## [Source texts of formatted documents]
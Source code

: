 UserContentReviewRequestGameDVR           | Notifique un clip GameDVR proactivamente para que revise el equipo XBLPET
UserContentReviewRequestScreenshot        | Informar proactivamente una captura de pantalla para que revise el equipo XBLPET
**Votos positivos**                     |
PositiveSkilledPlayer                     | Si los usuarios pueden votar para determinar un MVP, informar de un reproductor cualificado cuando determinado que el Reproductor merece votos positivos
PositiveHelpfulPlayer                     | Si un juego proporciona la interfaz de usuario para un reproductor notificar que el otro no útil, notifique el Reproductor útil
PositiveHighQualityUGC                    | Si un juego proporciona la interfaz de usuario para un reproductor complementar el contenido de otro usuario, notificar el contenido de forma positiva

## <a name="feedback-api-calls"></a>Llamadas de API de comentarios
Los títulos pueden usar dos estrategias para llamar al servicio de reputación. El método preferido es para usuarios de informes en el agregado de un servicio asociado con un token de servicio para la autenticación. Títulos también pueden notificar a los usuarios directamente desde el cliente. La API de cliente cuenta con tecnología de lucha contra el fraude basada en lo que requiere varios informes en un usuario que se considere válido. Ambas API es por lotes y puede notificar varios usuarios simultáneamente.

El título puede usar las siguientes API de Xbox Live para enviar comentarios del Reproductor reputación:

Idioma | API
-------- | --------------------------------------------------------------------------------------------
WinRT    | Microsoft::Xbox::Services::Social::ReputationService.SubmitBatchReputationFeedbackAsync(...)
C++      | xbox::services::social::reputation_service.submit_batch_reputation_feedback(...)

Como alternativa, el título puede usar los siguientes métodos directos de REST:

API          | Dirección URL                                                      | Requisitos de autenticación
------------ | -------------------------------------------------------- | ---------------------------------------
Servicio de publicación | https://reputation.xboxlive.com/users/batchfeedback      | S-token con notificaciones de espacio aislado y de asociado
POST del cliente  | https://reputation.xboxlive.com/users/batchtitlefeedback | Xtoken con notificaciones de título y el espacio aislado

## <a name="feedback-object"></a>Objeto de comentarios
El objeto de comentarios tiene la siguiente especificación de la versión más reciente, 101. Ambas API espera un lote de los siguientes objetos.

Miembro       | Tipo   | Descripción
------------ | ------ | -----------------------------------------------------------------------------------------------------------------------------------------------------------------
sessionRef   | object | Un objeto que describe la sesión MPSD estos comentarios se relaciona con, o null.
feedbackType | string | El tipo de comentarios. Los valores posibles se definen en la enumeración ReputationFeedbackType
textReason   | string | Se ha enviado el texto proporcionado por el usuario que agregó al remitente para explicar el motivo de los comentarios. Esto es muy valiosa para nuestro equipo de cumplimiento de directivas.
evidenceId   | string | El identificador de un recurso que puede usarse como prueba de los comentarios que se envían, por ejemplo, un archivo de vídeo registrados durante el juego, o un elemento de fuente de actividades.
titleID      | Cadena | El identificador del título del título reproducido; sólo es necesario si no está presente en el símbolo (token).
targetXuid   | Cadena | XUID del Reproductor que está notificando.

## [WHAT TO PRODUCE]
As you read the records above, find each line that contains "XBLPET" and copy it.

## [THE ANSWER]
: UserContentReviewRequestGameDVR           | Notifique un clip GameDVR proactivamente para que revise el equipo XBLPET
UserContentReviewRequestScreenshot        | Informar proactivamente una captura de pantalla para que revise el equipo XBLPET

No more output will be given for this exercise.